→ TASK TO CARRY OUT: Leave out the pictures and output exactly the lines below from the one with "8\. **Recuerdos, objetos" down to the one with "- [x] *Steve Jobs* - Walter Isaacson", both of them included.
---------- LISTED RECORDS
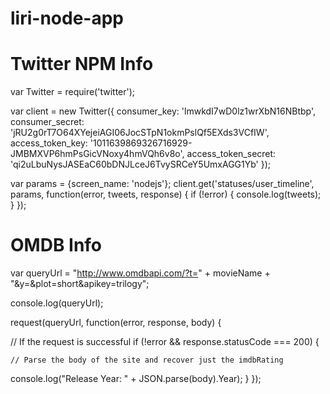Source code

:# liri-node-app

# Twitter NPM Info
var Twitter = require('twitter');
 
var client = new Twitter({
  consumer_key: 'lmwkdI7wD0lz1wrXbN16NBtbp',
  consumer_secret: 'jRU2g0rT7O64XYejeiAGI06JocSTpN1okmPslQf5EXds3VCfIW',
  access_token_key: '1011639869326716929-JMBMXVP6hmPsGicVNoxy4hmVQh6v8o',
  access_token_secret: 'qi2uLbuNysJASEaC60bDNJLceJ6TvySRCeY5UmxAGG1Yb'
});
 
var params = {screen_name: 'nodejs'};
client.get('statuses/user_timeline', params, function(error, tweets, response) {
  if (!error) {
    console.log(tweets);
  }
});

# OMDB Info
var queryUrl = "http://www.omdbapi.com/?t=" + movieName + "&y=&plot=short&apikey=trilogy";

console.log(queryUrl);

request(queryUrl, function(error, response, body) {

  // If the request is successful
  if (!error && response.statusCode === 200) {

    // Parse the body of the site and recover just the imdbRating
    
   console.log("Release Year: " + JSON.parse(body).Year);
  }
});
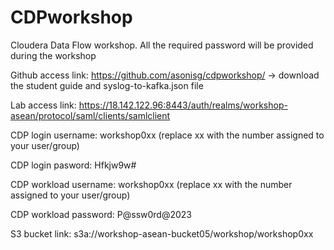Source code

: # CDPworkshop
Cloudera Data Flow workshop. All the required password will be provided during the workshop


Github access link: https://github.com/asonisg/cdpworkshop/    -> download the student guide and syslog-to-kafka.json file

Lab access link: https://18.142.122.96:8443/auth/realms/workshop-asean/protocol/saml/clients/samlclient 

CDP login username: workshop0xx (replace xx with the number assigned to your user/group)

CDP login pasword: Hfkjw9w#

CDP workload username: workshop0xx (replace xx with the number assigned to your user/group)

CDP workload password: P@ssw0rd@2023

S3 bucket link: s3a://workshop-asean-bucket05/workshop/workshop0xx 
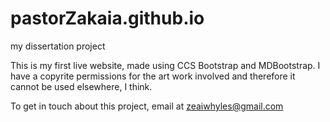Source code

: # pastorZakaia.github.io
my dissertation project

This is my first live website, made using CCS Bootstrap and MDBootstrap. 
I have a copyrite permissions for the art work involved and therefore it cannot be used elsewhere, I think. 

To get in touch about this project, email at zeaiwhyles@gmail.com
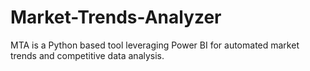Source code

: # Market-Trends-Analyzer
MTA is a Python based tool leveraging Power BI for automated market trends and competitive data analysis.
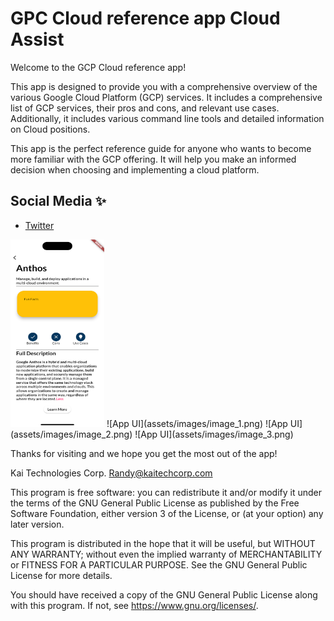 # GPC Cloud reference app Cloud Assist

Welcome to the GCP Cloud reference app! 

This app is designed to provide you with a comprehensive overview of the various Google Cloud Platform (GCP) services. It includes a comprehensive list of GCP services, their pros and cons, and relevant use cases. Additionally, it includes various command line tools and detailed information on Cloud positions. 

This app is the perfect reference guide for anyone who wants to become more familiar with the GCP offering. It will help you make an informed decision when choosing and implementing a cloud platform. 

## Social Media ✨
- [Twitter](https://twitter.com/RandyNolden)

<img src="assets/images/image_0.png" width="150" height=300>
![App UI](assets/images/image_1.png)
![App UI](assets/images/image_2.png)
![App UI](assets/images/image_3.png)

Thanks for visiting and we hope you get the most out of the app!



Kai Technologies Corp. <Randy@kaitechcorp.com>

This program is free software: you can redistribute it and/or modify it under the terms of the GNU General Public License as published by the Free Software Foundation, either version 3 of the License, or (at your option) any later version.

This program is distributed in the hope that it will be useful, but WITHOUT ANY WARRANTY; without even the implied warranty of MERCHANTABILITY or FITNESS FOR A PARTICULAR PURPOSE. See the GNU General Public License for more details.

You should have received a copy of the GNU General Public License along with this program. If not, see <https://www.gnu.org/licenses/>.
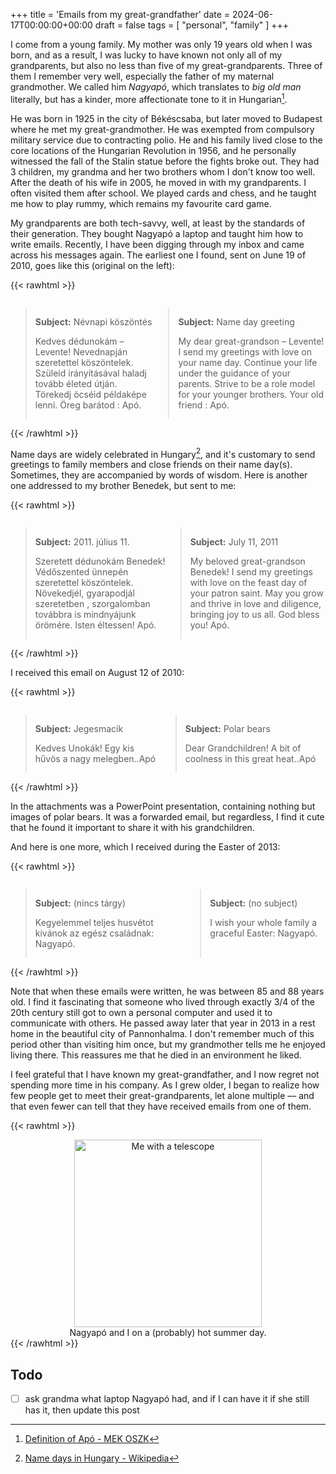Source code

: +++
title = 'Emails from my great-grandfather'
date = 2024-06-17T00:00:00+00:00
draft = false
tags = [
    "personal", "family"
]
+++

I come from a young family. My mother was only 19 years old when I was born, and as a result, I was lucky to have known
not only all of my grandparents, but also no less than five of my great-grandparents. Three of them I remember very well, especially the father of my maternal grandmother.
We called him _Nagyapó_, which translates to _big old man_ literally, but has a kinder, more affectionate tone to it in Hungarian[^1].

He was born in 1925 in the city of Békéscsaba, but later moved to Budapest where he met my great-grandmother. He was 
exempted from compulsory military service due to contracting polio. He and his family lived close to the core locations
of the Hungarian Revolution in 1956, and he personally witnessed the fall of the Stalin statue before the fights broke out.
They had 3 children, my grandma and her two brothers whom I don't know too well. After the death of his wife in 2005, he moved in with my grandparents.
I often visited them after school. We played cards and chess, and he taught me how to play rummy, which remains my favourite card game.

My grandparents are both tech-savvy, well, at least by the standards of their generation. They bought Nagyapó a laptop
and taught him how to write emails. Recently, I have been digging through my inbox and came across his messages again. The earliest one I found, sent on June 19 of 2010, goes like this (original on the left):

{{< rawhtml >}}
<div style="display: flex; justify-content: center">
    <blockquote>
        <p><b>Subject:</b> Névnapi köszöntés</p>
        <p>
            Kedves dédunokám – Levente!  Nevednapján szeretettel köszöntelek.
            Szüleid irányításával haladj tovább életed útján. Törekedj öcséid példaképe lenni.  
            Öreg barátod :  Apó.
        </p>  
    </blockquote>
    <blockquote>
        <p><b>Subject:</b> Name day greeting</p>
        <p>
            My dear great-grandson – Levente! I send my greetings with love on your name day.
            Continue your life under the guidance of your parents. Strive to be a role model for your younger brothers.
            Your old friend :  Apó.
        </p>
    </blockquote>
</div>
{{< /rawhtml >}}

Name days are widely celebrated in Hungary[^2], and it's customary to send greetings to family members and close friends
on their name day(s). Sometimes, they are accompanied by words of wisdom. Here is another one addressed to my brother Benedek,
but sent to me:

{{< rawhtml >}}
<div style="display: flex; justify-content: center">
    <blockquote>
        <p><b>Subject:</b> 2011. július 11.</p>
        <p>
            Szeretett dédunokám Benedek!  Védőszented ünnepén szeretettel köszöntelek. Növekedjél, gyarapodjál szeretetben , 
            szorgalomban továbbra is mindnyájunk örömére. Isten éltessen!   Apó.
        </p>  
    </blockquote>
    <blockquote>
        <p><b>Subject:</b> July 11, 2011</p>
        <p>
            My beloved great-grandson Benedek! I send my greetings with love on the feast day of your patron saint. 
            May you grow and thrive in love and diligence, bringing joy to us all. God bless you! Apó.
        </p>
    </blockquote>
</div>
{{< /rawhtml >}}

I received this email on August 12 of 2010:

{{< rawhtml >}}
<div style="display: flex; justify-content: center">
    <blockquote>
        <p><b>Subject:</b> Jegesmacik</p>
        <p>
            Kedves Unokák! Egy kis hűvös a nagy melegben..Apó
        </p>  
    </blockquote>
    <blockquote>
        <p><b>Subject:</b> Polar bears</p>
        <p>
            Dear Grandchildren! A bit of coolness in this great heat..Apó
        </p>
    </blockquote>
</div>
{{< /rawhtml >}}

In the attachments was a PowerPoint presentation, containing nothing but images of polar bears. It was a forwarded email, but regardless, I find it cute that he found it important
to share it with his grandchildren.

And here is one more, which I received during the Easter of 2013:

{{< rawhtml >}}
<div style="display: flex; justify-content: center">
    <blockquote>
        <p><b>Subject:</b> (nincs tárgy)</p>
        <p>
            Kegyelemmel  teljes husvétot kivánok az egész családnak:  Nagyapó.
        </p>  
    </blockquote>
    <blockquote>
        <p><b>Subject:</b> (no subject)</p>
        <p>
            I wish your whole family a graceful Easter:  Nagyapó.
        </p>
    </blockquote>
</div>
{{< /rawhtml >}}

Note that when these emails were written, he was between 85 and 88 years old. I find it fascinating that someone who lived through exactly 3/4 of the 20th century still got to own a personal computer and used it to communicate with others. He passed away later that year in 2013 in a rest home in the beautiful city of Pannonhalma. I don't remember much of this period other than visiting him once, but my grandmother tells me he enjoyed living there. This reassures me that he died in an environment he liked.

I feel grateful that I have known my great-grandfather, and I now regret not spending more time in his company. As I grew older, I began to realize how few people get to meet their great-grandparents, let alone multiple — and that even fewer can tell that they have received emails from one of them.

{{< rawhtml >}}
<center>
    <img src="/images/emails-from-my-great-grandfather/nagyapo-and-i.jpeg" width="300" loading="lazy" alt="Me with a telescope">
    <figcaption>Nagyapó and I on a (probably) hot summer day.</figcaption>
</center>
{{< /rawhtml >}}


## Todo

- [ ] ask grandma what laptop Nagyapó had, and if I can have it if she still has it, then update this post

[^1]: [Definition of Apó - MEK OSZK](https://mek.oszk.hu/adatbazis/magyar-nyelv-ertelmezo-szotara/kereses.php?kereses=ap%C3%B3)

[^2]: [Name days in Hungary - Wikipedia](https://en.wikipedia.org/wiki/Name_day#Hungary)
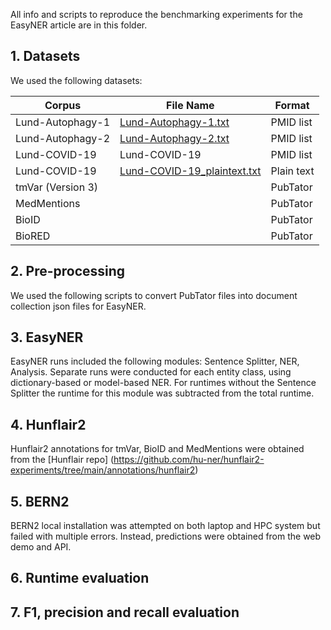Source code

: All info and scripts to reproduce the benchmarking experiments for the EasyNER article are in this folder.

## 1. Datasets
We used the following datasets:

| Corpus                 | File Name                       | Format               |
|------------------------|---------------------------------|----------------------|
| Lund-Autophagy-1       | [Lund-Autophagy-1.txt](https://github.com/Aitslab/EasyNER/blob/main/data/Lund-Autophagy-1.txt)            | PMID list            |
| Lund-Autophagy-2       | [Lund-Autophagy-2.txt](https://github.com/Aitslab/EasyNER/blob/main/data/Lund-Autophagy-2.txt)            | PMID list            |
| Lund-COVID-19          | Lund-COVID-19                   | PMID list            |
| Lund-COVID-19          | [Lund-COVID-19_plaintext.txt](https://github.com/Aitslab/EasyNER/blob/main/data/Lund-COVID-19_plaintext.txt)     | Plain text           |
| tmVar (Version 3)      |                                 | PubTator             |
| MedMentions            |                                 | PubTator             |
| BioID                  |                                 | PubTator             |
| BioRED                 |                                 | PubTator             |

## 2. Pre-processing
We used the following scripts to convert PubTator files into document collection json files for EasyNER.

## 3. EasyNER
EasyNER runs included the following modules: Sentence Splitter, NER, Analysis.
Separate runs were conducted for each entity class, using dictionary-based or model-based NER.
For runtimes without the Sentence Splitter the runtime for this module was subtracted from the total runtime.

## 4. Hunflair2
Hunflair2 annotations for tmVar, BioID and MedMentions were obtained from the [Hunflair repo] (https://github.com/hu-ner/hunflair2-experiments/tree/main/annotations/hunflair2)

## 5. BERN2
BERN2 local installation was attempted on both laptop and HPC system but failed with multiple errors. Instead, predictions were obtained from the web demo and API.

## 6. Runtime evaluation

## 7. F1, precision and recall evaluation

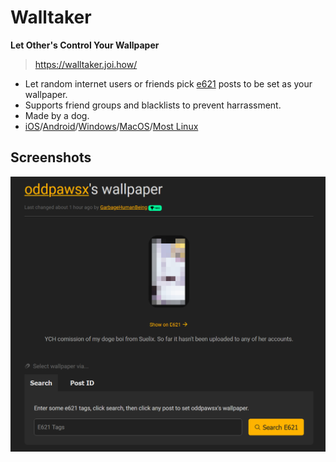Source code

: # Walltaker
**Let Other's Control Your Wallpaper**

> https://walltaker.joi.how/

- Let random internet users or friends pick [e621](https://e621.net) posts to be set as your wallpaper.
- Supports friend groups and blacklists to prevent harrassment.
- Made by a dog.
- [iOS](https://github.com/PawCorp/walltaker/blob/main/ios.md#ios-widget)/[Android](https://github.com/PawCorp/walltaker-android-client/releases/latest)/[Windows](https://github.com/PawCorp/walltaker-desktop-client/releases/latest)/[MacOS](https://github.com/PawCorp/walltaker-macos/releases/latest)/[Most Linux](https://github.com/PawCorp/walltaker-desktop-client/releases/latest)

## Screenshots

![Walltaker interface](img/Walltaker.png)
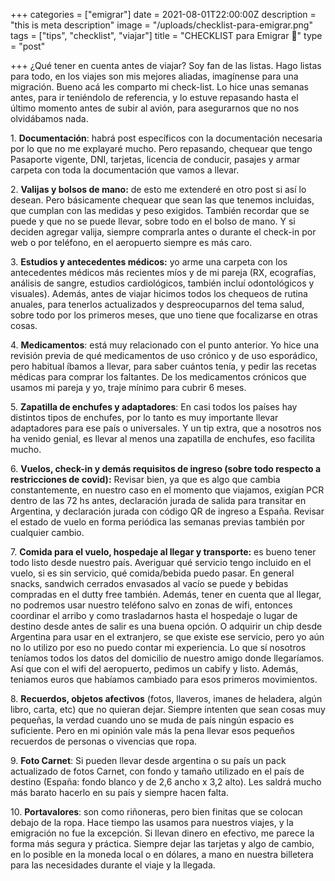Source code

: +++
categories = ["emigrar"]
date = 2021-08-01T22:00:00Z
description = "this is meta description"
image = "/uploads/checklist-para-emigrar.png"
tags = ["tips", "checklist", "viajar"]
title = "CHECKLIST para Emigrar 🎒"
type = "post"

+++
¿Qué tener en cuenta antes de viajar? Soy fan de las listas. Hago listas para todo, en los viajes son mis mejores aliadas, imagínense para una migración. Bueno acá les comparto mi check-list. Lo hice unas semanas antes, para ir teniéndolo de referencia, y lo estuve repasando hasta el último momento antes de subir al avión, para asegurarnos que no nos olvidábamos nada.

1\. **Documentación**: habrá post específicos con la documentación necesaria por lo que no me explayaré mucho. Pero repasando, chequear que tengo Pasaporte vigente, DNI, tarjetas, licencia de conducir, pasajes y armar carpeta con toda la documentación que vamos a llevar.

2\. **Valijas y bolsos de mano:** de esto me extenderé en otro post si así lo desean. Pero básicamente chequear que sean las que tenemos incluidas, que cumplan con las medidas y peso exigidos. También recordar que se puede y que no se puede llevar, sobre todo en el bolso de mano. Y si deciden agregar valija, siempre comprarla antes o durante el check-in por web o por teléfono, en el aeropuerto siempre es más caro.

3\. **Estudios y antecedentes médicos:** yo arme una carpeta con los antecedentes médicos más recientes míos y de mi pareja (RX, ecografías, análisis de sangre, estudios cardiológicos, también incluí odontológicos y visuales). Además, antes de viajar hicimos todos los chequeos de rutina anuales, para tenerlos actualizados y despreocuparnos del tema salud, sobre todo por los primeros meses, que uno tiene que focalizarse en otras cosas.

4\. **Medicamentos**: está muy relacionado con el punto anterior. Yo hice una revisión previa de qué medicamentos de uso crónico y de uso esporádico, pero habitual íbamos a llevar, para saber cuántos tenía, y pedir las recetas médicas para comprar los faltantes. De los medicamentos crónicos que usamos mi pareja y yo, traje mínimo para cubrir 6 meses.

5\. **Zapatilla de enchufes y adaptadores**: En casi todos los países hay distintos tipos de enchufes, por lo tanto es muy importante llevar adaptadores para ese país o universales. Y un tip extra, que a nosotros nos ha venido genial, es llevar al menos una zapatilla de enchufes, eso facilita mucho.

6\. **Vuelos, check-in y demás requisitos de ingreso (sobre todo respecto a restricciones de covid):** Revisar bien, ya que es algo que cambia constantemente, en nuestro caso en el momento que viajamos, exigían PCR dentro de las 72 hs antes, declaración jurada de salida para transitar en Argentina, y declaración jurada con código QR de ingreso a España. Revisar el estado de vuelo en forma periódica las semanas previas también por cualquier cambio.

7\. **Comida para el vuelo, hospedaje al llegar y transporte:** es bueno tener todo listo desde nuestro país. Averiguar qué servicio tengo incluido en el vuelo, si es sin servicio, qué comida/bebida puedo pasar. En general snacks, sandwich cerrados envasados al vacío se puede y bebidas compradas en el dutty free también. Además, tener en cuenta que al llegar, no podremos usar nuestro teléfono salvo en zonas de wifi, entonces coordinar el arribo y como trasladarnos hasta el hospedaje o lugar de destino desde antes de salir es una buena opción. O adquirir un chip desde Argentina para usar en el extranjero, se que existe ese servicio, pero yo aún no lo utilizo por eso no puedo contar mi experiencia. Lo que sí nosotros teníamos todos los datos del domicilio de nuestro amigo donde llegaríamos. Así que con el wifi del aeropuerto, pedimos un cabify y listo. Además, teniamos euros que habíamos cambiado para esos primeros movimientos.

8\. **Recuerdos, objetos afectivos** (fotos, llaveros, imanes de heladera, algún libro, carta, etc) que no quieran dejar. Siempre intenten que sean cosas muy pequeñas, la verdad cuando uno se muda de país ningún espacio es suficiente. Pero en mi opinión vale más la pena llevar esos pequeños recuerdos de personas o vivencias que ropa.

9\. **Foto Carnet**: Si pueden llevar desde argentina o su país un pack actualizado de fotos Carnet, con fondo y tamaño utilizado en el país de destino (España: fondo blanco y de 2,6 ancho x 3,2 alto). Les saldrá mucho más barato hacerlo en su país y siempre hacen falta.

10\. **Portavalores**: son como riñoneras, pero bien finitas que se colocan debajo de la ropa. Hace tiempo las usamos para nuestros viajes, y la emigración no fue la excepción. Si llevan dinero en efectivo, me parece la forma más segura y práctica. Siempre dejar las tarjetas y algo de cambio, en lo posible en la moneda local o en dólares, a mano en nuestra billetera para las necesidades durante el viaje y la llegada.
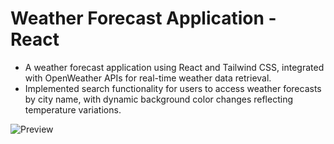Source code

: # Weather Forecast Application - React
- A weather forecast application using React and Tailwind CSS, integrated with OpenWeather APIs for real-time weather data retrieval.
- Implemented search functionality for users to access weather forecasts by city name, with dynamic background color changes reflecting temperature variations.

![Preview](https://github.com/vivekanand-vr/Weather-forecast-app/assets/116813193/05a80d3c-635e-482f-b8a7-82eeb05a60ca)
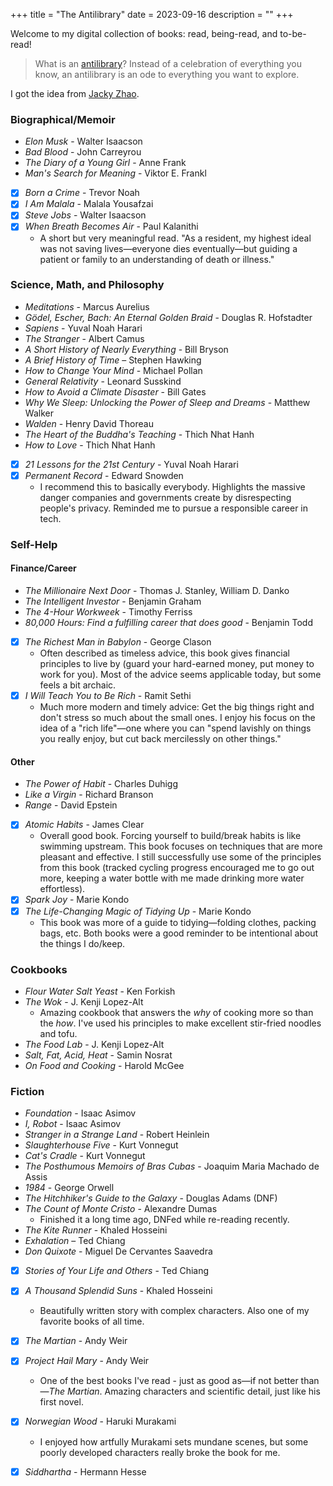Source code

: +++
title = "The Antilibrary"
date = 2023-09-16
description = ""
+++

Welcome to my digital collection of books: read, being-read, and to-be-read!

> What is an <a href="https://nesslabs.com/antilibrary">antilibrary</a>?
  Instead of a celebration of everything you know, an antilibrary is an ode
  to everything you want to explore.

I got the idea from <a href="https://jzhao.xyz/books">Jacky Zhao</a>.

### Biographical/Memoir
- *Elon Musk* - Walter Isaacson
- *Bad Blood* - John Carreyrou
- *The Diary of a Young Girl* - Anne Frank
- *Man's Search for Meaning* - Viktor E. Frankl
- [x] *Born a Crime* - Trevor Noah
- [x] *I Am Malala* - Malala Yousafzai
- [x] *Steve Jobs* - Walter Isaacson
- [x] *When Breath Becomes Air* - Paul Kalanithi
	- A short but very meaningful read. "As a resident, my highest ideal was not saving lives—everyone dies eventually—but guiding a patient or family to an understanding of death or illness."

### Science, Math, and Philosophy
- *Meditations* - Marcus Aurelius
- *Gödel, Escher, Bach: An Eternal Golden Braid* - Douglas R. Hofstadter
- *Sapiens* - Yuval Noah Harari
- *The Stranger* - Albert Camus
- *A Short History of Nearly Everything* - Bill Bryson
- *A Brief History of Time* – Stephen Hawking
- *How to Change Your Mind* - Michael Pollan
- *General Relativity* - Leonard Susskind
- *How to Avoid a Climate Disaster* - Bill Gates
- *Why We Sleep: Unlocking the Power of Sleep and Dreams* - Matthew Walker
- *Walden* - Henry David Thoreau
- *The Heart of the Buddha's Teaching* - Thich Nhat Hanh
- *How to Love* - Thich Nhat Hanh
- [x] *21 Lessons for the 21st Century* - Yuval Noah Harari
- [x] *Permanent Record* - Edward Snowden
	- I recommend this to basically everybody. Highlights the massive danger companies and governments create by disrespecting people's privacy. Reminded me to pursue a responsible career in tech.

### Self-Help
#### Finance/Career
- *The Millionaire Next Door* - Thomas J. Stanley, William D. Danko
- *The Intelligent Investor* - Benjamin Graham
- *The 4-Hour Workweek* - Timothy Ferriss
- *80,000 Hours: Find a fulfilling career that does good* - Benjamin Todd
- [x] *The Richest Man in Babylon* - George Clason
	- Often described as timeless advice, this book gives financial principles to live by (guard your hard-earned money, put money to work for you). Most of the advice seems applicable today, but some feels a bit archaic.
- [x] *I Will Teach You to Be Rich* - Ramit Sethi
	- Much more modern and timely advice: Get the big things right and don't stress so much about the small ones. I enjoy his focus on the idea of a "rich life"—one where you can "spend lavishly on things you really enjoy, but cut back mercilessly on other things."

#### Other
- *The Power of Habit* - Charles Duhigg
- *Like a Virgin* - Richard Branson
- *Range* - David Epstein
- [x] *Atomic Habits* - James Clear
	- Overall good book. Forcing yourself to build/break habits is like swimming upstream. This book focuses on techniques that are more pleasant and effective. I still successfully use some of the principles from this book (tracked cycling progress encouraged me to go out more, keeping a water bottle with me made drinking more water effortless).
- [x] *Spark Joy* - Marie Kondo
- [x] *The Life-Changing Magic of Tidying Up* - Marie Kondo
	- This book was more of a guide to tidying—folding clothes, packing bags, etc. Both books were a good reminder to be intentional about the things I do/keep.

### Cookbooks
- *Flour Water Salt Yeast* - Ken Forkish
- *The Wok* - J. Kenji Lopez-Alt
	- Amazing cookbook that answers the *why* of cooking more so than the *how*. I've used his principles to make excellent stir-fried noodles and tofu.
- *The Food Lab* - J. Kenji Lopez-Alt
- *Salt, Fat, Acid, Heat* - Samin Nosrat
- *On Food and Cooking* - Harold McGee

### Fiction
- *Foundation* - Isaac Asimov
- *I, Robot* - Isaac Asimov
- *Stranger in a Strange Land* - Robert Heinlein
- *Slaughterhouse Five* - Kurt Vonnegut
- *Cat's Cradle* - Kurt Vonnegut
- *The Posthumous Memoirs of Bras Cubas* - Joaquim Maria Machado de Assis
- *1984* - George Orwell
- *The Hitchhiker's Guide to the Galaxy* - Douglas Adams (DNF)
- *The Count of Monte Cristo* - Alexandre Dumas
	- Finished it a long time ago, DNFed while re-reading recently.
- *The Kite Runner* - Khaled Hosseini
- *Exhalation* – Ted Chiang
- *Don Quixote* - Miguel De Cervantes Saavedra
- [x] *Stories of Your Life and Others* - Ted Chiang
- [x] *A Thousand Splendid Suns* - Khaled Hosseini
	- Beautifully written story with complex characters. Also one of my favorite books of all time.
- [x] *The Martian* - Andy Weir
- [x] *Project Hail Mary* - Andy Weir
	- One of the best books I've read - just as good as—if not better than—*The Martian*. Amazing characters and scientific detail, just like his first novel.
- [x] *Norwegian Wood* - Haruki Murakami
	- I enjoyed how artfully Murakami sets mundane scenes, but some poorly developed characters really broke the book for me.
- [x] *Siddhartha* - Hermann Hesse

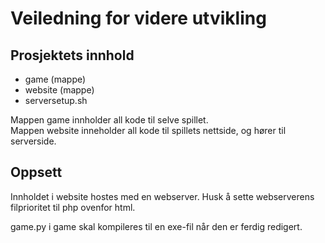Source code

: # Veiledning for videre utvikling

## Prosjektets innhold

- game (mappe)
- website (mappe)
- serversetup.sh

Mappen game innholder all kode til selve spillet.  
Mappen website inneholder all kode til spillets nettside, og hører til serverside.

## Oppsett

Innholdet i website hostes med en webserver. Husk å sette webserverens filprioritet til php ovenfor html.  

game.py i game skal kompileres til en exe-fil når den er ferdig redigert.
--------------------
→ WRITTEN ANSWER:
8\. **Recuerdos, objetos afectivos** (fotos, llaveros, imanes de heladera, algún libro, carta, etc) que no quieran dejar. Siempre intenten que sean cosas muy pequeñas, la verdad cuando uno se muda de país ningún espacio es suficiente. Pero en mi opinión vale más la pena llevar esos pequeños recuerdos de personas o vivencias que ropa.

9\. **Foto Carnet**: Si pueden llevar desde argentina o su país un pack actualizado de fotos Carnet, con fondo y tamaño utilizado en el país de destino (España: fondo blanco y de 2,6 ancho x 3,2 alto). Les saldrá mucho más barato hacerlo en su país y siempre hacen falta.

10\. **Portavalores**: son como riñoneras, pero bien finitas que se colocan debajo de la ropa. Hace tiempo las usamos para nuestros viajes, y la emigración no fue la excepción. Si llevan dinero en efectivo, me parece la forma más segura y práctica. Siempre dejar las tarjetas y algo de cambio, en lo posible en la moneda local o en dólares, a mano en nuestra billetera para las necesidades durante el viaje y la llegada.
Source code

: # Weather Forecast Application - React
- A weather forecast application using React and Tailwind CSS, integrated with OpenWeather APIs for real-time weather data retrieval.
- Implemented search functionality for users to access weather forecasts by city name, with dynamic background color changes reflecting temperature variations.

![Preview](https://github.com/vivekanand-vr/Weather-forecast-app/assets/116813193/05a80d3c-635e-482f-b8a7-82eeb05a60ca)
Source code

: +++
title = "The Antilibrary"
date = 2023-09-16
description = ""
+++

Welcome to my digital collection of books: read, being-read, and to-be-read!

> What is an <a href="https://nesslabs.com/antilibrary">antilibrary</a>?
  Instead of a celebration of everything you know, an antilibrary is an ode
  to everything you want to explore.

I got the idea from <a href="https://jzhao.xyz/books">Jacky Zhao</a>.

### Biographical/Memoir
- *Elon Musk* - Walter Isaacson
- *Bad Blood* - John Carreyrou
- *The Diary of a Young Girl* - Anne Frank
- *Man's Search for Meaning* - Viktor E. Frankl
- [x] *Born a Crime* - Trevor Noah
- [x] *I Am Malala* - Malala Yousafzai
- [x] *Steve Jobs* - Walter Isaacson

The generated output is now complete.